**Your assignment:** Where a line of the entries holds the string "modify", copy that line.

**The records:**
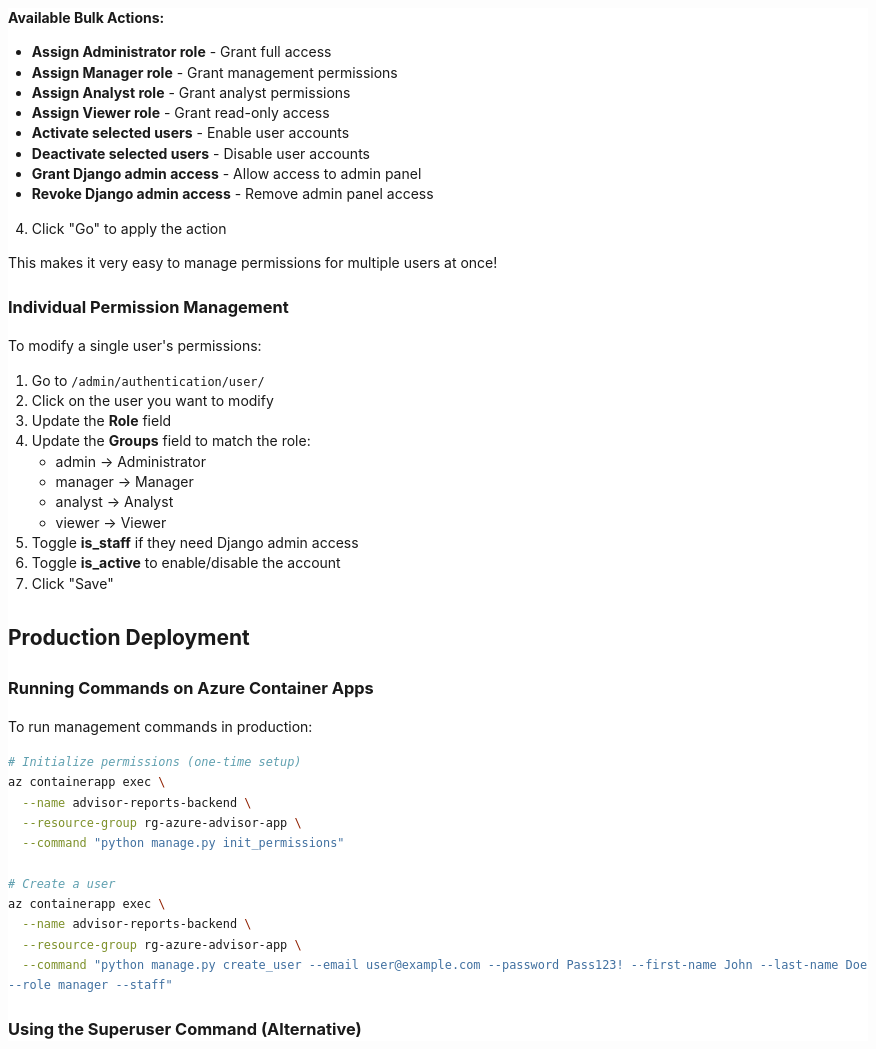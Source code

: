 **Available Bulk Actions:**
- **Assign Administrator role** - Grant full access
- **Assign Manager role** - Grant management permissions
- **Assign Analyst role** - Grant analyst permissions
- **Assign Viewer role** - Grant read-only access
- **Activate selected users** - Enable user accounts
- **Deactivate selected users** - Disable user accounts
- **Grant Django admin access** - Allow access to admin panel
- **Revoke Django admin access** - Remove admin panel access

4. Click "Go" to apply the action

This makes it very easy to manage permissions for multiple users at once!

### Individual Permission Management

To modify a single user's permissions:

1. Go to `/admin/authentication/user/`
2. Click on the user you want to modify
3. Update the **Role** field
4. Update the **Groups** field to match the role:
   - admin → Administrator
   - manager → Manager
   - analyst → Analyst
   - viewer → Viewer
5. Toggle **is_staff** if they need Django admin access
6. Toggle **is_active** to enable/disable the account
7. Click "Save"

## Production Deployment

### Running Commands on Azure Container Apps

To run management commands in production:

```bash
# Initialize permissions (one-time setup)
az containerapp exec \
  --name advisor-reports-backend \
  --resource-group rg-azure-advisor-app \
  --command "python manage.py init_permissions"

# Create a user
az containerapp exec \
  --name advisor-reports-backend \
  --resource-group rg-azure-advisor-app \
  --command "python manage.py create_user --email user@example.com --password Pass123! --first-name John --last-name Doe --role manager --staff"
```

### Using the Superuser Command (Alternative)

**The completed task:**
To modify a single user's permissions:
2. Click on the user you want to modify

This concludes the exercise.